The move is boring, yes, and leaves little to the imagination, yes, but The Invisible is just so stupid and its characters just so stupid that... well, it's just stupid. For starters, after Nick is nearly killed, wouldn't someone check to see if he's really dead? You carry him through the woods and only one person checks to see if he's breathing? Then, his friend Phil, who is there to witness everything, decides to keep things a secret rather than just turn himself into the police. The screenplay tries to explain why he would he would get into a lot of trouble for going to the police, but I just don't buy it. Say the truth, get police to the body and be done with it. The people you're protecting aren't your friends anyway.
From there, things just get ludicrous. Nick Powell has to be one of the dumbest ghosts in cinematic history. He is "given a second chance" to rectify things, but never figures out a way to interact with the world. Unlike Ghost, where Patrick Swayze figures out how to do all kinds of neat things as a ghost, Nick just spends his whole time shouting and whining at people who can't hear him. What a waste of an hour and a half! The most suspenseful scene has him trying to keep his own body above water, but of course he can't. Why do we need to see this?

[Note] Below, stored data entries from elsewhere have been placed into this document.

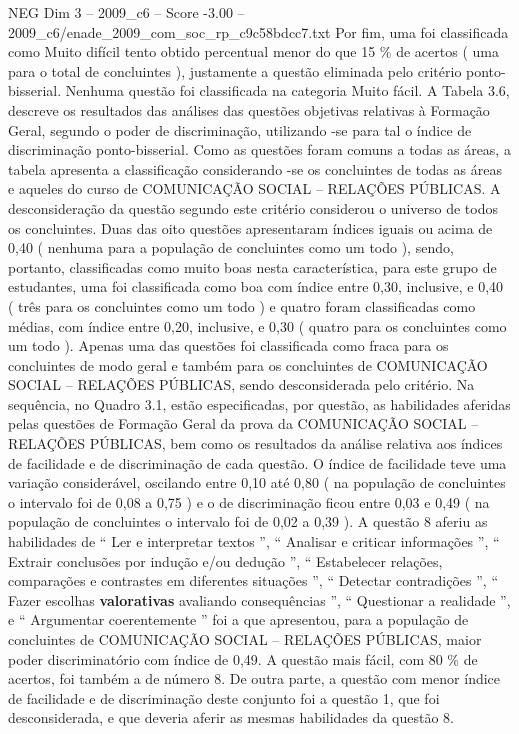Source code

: \begin{textsample}{NEG Dim 3 – 2009\_c6 – Score -3.00 – 2009\_c6/enade\_2009\_com\_soc\_rp\_c9c58bdcc7.txt}
Por fim, uma foi classificada como Muito difícil tento obtido percentual menor do que 15 \% de acertos ( uma para o total de concluintes ), justamente a questão eliminada pelo critério ponto-bisserial.
Nenhuma questão foi classificada na categoria Muito fácil.
A Tabela 3.6, descreve os resultados das análises das questões objetivas relativas à Formação Geral, segundo o poder de discriminação, utilizando -se para tal o índice de discriminação ponto-bisserial.
Como as questões foram comuns a todas as áreas, a tabela apresenta a classificação considerando -se os concluintes de todas as áreas e aqueles do curso de COMUNICAÇÃO SOCIAL – RELAÇÕES PÚBLICAS.
A desconsideração da questão segundo este critério considerou o universo de todos os concluintes.
Duas das oito questões apresentaram índices iguais ou acima de 0,40 ( nenhuma para a população de concluintes como um todo ), sendo, portanto, classificadas como muito boas nesta característica, para este grupo de estudantes, uma foi classificada como boa com índice entre 0,30, inclusive, e 0,40 ( três para os concluintes como um todo ) e quatro foram classificadas como médias, com índice entre 0,20, inclusive, e 0,30 ( quatro para os concluintes como um todo ).
Apenas uma das questões foi classificada como fraca para os concluintes de modo geral e também para os concluintes de COMUNICAÇÃO SOCIAL – RELAÇÕES PÚBLICAS, sendo desconsiderada pelo critério.
Na sequência, no Quadro 3.1, estão especificadas, por questão, as habilidades aferidas pelas questões de Formação Geral da prova da COMUNICAÇÃO SOCIAL – RELAÇÕES PÚBLICAS, bem como os resultados da análise relativa aos índices de facilidade e de discriminação de cada questão.
O índice de facilidade teve uma variação considerável, oscilando entre 0,10 até 0,80 ( na população de concluintes o intervalo foi de 0,08 a 0,75 ) e o de discriminação ficou entre 0,03 e 0,49 ( na população de concluintes o intervalo foi de 0,02 a 0,39 ).
A questão 8 aferiu as habilidades de “ Ler e interpretar textos ”, “ Analisar e criticar informações ”, “ Extrair conclusões por indução e/ou dedução ”, “ Estabelecer relações, comparações e contrastes em diferentes situações ”, “ Detectar contradições ”, “ Fazer escolhas \textbf{valorativas} avaliando consequências ”, “ Questionar a realidade ”, e “ Argumentar coerentemente ” foi a que apresentou, para a população de concluintes de COMUNICAÇÃO SOCIAL – RELAÇÕES PÚBLICAS, maior poder discriminatório com índice de 0,49.
A questão mais fácil, com 80 \% de acertos, foi também a de número 8.
De outra parte, a questão com menor índice de facilidade e de discriminação deste conjunto foi a questão 1, que foi desconsiderada, e que deveria aferir as mesmas habilidades da questão 8.

\end{textsample}
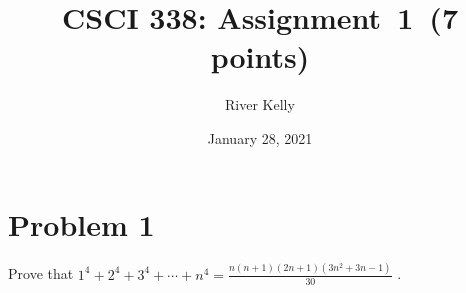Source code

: \documentclass[11pt]{article}
\title{CSCI 338: Assignment~1~(7 points)}
\author{River Kelly}
\date{January 28, 2021}
\begin{document}
\maketitle


\newpage
\section*{Problem 1}
Prove that $1^{4} + 2^{4} +3^{4} + \cdots + n^{4} = \frac{n(n+1)(2n+1)(3n^{2}+3n-1)}{30}$ .
\end{document}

Then there's the ending (spoiler alert warning). Annie dies, and for no reason. You spend an hour and a half developing a relationship between these two characters, and then you kill off the most interesting character minutes after they actually unite? Are you kidding me? Furthermore, she really dies for no reason. She gets stuck in the stomach, then manages to go on a car chase, sneak into a hospital to see Nick and then die while laying next to him. She's at a frikkin' hospital - aren't there doctors around somewhere? The ending just didn't make any sense. On top of that, Goyer concludes the film with a tragically cheesy ending where the now-alive Nick goes and interacts with Annie's little brother, who is flying his toy airplane. How come in movies people can always do this? In real life, a 20-year old man approaching a little boy would be cause for concern, and the little kid would hopefully run away screaming.
The Invisible is an extremely disappointing and idiotic dramatic thriller from David S. Goyer. While Goyer didn't write the film, he probably should have, as the screenplay is the real problem here. Avoid this one at all costs, unless you need an alternative to Nyquil.
Review by Erik Samdahl unless otherwise indicated.